» Exercise
Check every line of the records below for the string "activity" and copy the ones that have it.
# # # # #
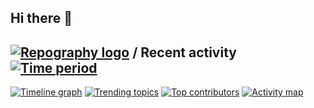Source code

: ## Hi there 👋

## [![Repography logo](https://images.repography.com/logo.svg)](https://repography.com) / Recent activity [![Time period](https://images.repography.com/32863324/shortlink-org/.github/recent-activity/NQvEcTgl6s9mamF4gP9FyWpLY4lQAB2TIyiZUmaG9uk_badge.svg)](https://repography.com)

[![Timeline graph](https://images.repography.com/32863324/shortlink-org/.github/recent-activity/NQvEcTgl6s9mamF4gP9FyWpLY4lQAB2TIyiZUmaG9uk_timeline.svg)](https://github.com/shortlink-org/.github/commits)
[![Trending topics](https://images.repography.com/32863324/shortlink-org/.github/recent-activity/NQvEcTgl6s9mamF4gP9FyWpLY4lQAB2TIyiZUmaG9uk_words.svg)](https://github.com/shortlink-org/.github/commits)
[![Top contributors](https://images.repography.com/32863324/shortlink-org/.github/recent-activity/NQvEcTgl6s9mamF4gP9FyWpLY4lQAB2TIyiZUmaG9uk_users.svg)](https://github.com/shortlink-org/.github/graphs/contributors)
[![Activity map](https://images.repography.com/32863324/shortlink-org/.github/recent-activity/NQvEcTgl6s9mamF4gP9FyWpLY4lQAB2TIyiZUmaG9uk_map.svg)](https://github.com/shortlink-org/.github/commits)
# # # # #
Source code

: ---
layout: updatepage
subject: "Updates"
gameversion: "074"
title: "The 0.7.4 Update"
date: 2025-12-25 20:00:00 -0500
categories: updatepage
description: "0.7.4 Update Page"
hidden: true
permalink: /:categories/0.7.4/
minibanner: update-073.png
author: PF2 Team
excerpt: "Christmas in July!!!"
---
# # # # #
» Task answer
## [![Repography logo](https://images.repography.com/logo.svg)](https://repography.com) / Recent activity [![Time period](https://images.repography.com/32863324/shortlink-org/.github/recent-activity/NQvEcTgl6s9mamF4gP9FyWpLY4lQAB2TIyiZUmaG9uk_badge.svg)](https://repography.com)
[![Timeline graph](https://images.repography.com/32863324/shortlink-org/.github/recent-activity/NQvEcTgl6s9mamF4gP9FyWpLY4lQAB2TIyiZUmaG9uk_timeline.svg)](https://github.com/shortlink-org/.github/commits)
[![Trending topics](https://images.repography.com/32863324/shortlink-org/.github/recent-activity/NQvEcTgl6s9mamF4gP9FyWpLY4lQAB2TIyiZUmaG9uk_words.svg)](https://github.com/shortlink-org/.github/commits)
[![Top contributors](https://images.repography.com/32863324/shortlink-org/.github/recent-activity/NQvEcTgl6s9mamF4gP9FyWpLY4lQAB2TIyiZUmaG9uk_users.svg)](https://github.com/shortlink-org/.github/graphs/contributors)
[![Activity map](https://images.repography.com/32863324/shortlink-org/.github/recent-activity/NQvEcTgl6s9mamF4gP9FyWpLY4lQAB2TIyiZUmaG9uk_map.svg)](https://github.com/shortlink-org/.github/commits)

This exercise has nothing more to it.